WORK TO COMPLETE: The lines to copy are those with "method" in them. Pull each one from the entries below.

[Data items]
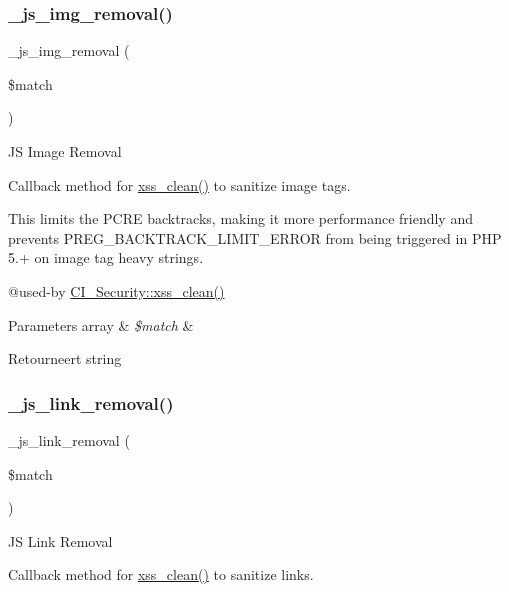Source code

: \subsubsection{\texorpdfstring{\_js\_img\_removal()}{\_js\_img\_removal()}}
{\footnotesize\ttfamily \+\_\+js\+\_\+img\+\_\+removal (\begin{DoxyParamCaption}\item[{}]{\$match }\end{DoxyParamCaption})\hspace{0.3cm}{\ttfamily [protected]}}

JS Image Removal

Callback method for \mbox{\hyperlink{class_c_i___security_acb759426dbab128d3d8164805225381c}{xss\+\_\+clean()}} to sanitize image tags.

This limits the P\+C\+RE backtracks, making it more performance friendly and prevents P\+R\+E\+G\+\_\+\+B\+A\+C\+K\+T\+R\+A\+C\+K\+\_\+\+L\+I\+M\+I\+T\+\_\+\+E\+R\+R\+OR from being triggered in P\+HP 5.+ on image tag heavy strings.

@used-\/by \mbox{\hyperlink{class_c_i___security_acb759426dbab128d3d8164805225381c}{C\+I\+\_\+\+Security\+::xss\+\_\+clean()}} 
\begin{DoxyParams}[1]{Parameters}
array & {\em \$match} & \\
\hline
\end{DoxyParams}
\begin{DoxyReturn}{Retourneert}
string 
\end{DoxyReturn}
\mbox{\label{class_c_i___security_a6b1744acaf85e05c65ab17242dea4f06}} 
\subsubsection{\texorpdfstring{\_js\_link\_removal()}{\_js\_link\_removal()}}
{\footnotesize\ttfamily \+\_\+js\+\_\+link\+\_\+removal (\begin{DoxyParamCaption}\item[{}]{\$match }\end{DoxyParamCaption})\hspace{0.3cm}{\ttfamily [protected]}}

JS Link Removal

Callback method for \mbox{\hyperlink{class_c_i___security_acb759426dbab128d3d8164805225381c}{xss\+\_\+clean()}} to sanitize links.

EXERCISE SOLUTION:
Callback method for \mbox{\hyperlink{class_c_i___security_acb759426dbab128d3d8164805225381c}{xss\+\_\+clean()}} to sanitize image tags.
Callback method for \mbox{\hyperlink{class_c_i___security_acb759426dbab128d3d8164805225381c}{xss\+\_\+clean()}} to sanitize links.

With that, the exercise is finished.